→ **PROVIDED MATERIAL**
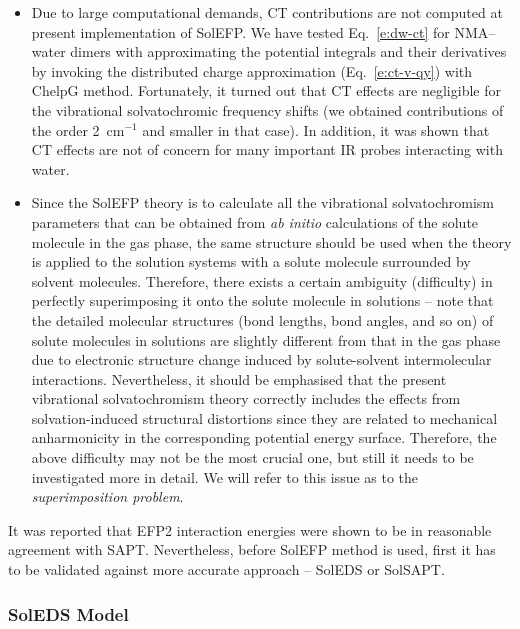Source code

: \documentclass[a4paper,titlepage,twoside,fleqn,12pt]{book}
\begin{document}
\begin{refsection}
\begin{itemize}
 \item Due to
large computational demands, CT contributions are not computed at present implementation
of SolEFP. We have tested Eq.~\eqref{e:dw-ct} for NMA--water dimers 
with approximating the potential integrals and their derivatives by invoking the distributed
charge approximation (Eq.~\eqref{e:ct-v-qy}) with ChelpG method. \citep{Breneman.Wiberg.JCC.1990} 
Fortunately,
it turned out that CT effects are negligible for the vibrational solvatochromic frequency shifts
(we obtained contributions of the order 2~cm$^{-1}$ and smaller in that case). In addition, it was shown
that CT effects are not of concern 
for many important IR probes interacting with water. \citep{Lee.Choi.Cho.PCCP.2010,Blasiak.Cho.JCP.2014}
 \item Since the SolEFP theory is to calculate all the vibrational solvatochromism parameters 
that can be obtained from \emph{ab initio} calculations of the solute molecule in the gas phase, 
the same structure should be used when the theory is applied to the solution systems 
with a solute molecule surrounded by solvent molecules. Therefore, there exists a certain 
ambiguity (difficulty) in perfectly superimposing it onto the solute molecule in solutions 
-- note that the detailed molecular structures (bond lengths, bond angles, and so on) 
of solute molecules in solutions are slightly different from that in the gas phase 
due to electronic structure change induced by solute\hyp{}solvent intermolecular interactions. 
Nevertheless, it should be emphasised that the present vibrational solvatochromism theory 
correctly includes the effects from solvation\hyp{}induced structural distortions 
since they are related to mechanical anharmonicity in the corresponding potential 
energy surface. Therefore, the above difficulty may not be the most crucial one, 
but still it needs to be investigated more in detail. We will refer to this issue as to
the \emph{superimposition problem}.
\end{itemize}
%
It was reported that EFP2 interaction energies were shown to be
in reasonable agreement 
with SAPT. \citep{Flick.Kosenkov.Hohenstein.Sherrill.Slipchenko.JCTC.2012} 
Nevertheless, before SolEFP method is used, first it has to be validated
against more accurate approach -- SolEDS or SolSAPT. 

\subsubsection{SolEDS Model\label{s:soleds}}


\end{refsection}
\end{document}
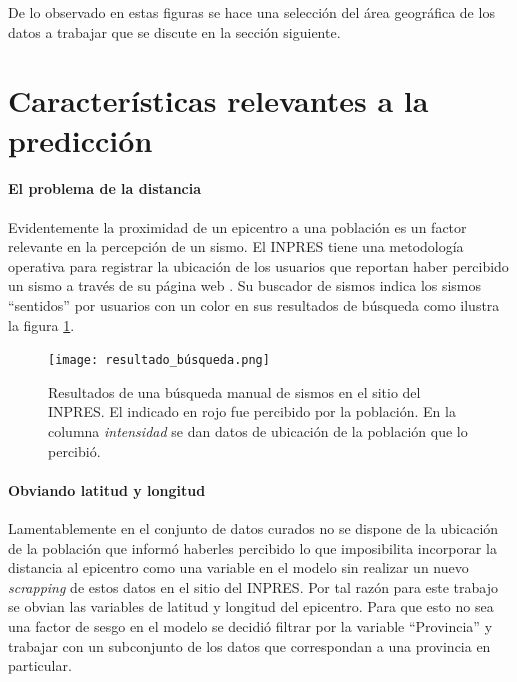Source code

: \documentclass[a4paper]{report}
\begin{document}
De lo observado en estas figuras se hace una selección del área geográfica de los datos a trabajar que se discute en la sección siguiente.





\section{Características relevantes a la predicción}

\paragraph{El problema de la distancia}
Evidentemente la proximidad de un epicentro a una población es un factor relevante en la percepción de un sismo.
El INPRES tiene una metodología operativa para registrar la ubicación de los usuarios que reportan haber percibido un sismo a través de su página web \cite{noauthor_acerca_nodate}.
Su buscador de sismos indica los sismos ``sentidos'' por usuarios con un color en sus resultados de búsqueda como ilustra la figura \ref{fig:resultado_búsqueda}.

\begin{figure}[!h]
\centering
\texttt{[image: resultado\_búsqueda.png]}
\caption{Resultados de una búsqueda manual de sismos en el sitio del INPRES. El indicado en rojo fue percibido por la población. En la columna \emph{intensidad} se dan datos de ubicación de la población que lo percibió.}
\label{fig:resultado_búsqueda}
\end{figure}


\paragraph{Obviando latitud y longitud}
Lamentablemente en el conjunto de datos curados no se dispone de la ubicación de la población que informó haberles percibido lo que imposibilita incorporar la distancia al epicentro como una variable en el modelo sin realizar un nuevo \emph{scrapping} de estos datos en el sitio del INPRES.
Por tal razón para este trabajo se obvian las variables de latitud y longitud del epicentro.
Para que esto no sea una factor de sesgo en el modelo se decidió filtrar por la variable ``Provincia'' y trabajar con un subconjunto de los datos que correspondan a una provincia en particular.
\end{document}
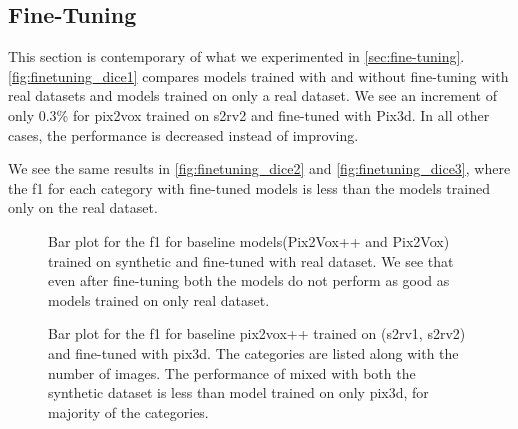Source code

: \subsection{Fine-Tuning}\label{subsec:fine-tuning-dice}

This section is contemporary of what we experimented in \autoref{sec:fine-tuning}.
\autoref{fig:finetuning_dice1} compares models trained with and without fine-tuning with real datasets and models trained on only a real dataset.
We see an increment of only 0.3\% for pix2vox trained on \gls{s2rv2} and fine-tuned with Pix3d.
In all other cases, the performance is decreased instead of improving.

We see the same results in  \autoref{fig:finetuning_dice2} and \autoref{fig:finetuning_dice3},
where the \gls{f1} for each category with fine-tuned models is less than the models trained only on the real dataset.
%


\begin{figure}[ht]
    \centering
    \resizebox{0.75\textwidth}{!}{}
    \caption{Bar plot for the \gls{f1} for baseline models(Pix2Vox++ and Pix2Vox) trained on synthetic and fine-tuned with real dataset.
    We see that even after fine-tuning both the models do not perform as good as models trained on only real dataset.}
    \label{fig:finetuning_dice1}
\end{figure}

\begin{figure}
    \centering
    \resizebox{0.75\textwidth}{!}{}
    \caption{Bar plot for the \gls{f1} for baseline pix2vox++ trained on (\gls{s2rv1}, \gls{s2rv2}) and fine-tuned with pix3d.
    The categories are listed along with the number of images.
    The performance of  mixed with both the synthetic dataset is less than model trained on only pix3d, for majority of the categories.}
    \label{fig:finetuning_dice2}
\end{figure}

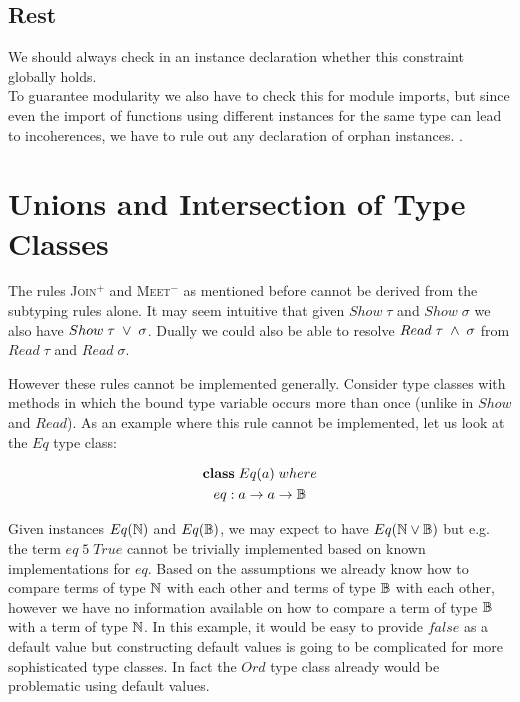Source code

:   \subsection{Rest}
  We should always check in an instance declaration whether this constraint globally holds. \\
  To guarantee modularity we also have to check this for module imports, but since even the import of functions using different instances for the same type can lead to incoherences, we have to rule out any declaration of orphan instances.
  \cite{Kilpatrick2019-cy}.

\section{Unions and Intersection of Type Classes}

The rules \textsc{Join}$^+$ and \textsc{Meet}$^-$ as mentioned before cannot be derived from the subtyping rules alone.
It may seem intuitive that given $Show \; \tau$ and $Show \; \sigma$ we also have $Show \; \tau \; \vee \; \sigma$.
Dually we could also be able to resolve $Read \; \tau \; \wedge \; \sigma$ from $Read \; \tau$ and $Read \; \sigma$.

However these rules cannot be implemented generally.
Consider type classes with methods in which the bound type variable occurs more than once (unlike in $Show$ and $Read$).
As an example where this rule cannot be implemented, let us look at the $Eq$ type class:

\begin{gather}
\nonumber {\bf class} \; Eq(a) \; where\\
\nonumber  eq : a \to a \to \mathbb{B}
\end{gather}

Given instances $Eq(\mathbb{N})$ and $Eq(\mathbb{B})$, we may expect to have $Eq(\mathbb{N} \vee \mathbb{B})$ but e.g. the term $eq \; 5 \; True$ cannot be trivially implemented based on known implementations for $eq$.
Based on the assumptions we already know how to compare terms of type $\mathbb{N}$ with each other and terms of type $\mathbb{B}$ with each other,
however we have no information available on how to compare a term of type $\mathbb{B}$ with a term of type $\mathbb{N}$.
In this example, it would be easy to provide $false$ as a default value but constructing default values is going to be complicated for more sophisticated type classes.
In fact the $Ord$ type class already would be problematic using default values.

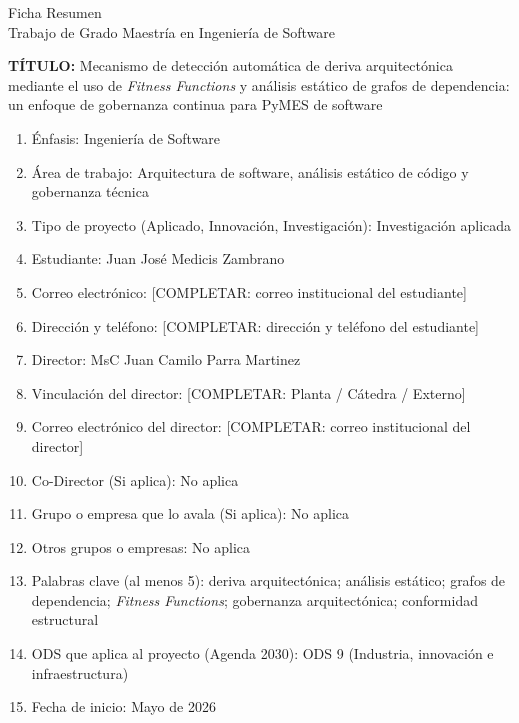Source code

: \thispagestyle{empty}
\begin{center}
    \Large{Ficha Resumen \\ Trabajo de Grado Maestría en Ingeniería de Software}
\end{center}

\textbf{TÍTULO:} Mecanismo de detección automática de deriva arquitectónica mediante el uso de \textit{Fitness Functions} y análisis estático de grafos de dependencia: un enfoque de gobernanza continua para PyMES de software
\begin{enumerate}
    \item Énfasis: Ingeniería de Software
    \item Área de trabajo: Arquitectura de software, análisis estático de código y gobernanza técnica
    \item Tipo de proyecto (Aplicado, Innovación, Investigación): Investigación aplicada
    \item Estudiante: Juan José Medicis Zambrano
    \item Correo electrónico: [COMPLETAR: correo institucional del estudiante]
    \item Dirección y teléfono: [COMPLETAR: dirección y teléfono del estudiante]
    \item Director: MsC Juan Camilo Parra Martinez
    \item Vinculación del director: [COMPLETAR: Planta / Cátedra / Externo]
    \item Correo electrónico del director: [COMPLETAR: correo institucional del director]
    \item Co-Director (Si aplica): No aplica
    \item Grupo o empresa que lo avala (Si aplica): No aplica
    \item Otros grupos o empresas: No aplica
    \item Palabras clave (al menos 5): deriva arquitectónica; análisis estático; grafos de dependencia; \textit{Fitness Functions}; gobernanza arquitectónica; conformidad estructural
    \item ODS que aplica al proyecto (Agenda 2030): ODS 9 (Industria, innovación e infraestructura)
    \item Fecha de inicio: Mayo de 2026

\end{enumerate}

→ **ABOUT THIS TASK**
Copy every line in the listing above where the string "ubicación" turns up.

→ **TASK RESULT**
El INPRES tiene una metodología operativa para registrar la ubicación de los usuarios que reportan haber percibido un sismo a través de su página web \cite{noauthor_acerca_nodate}.
\caption{Resultados de una búsqueda manual de sismos en el sitio del INPRES. El indicado en rojo fue percibido por la población. En la columna \emph{intensidad} se dan datos de ubicación de la población que lo percibió.}
Lamentablemente en el conjunto de datos curados no se dispone de la ubicación de la población que informó haberles percibido lo que imposibilita incorporar la distancia al epicentro como una variable en el modelo sin realizar un nuevo \emph{scrapping} de estos datos en el sitio del INPRES.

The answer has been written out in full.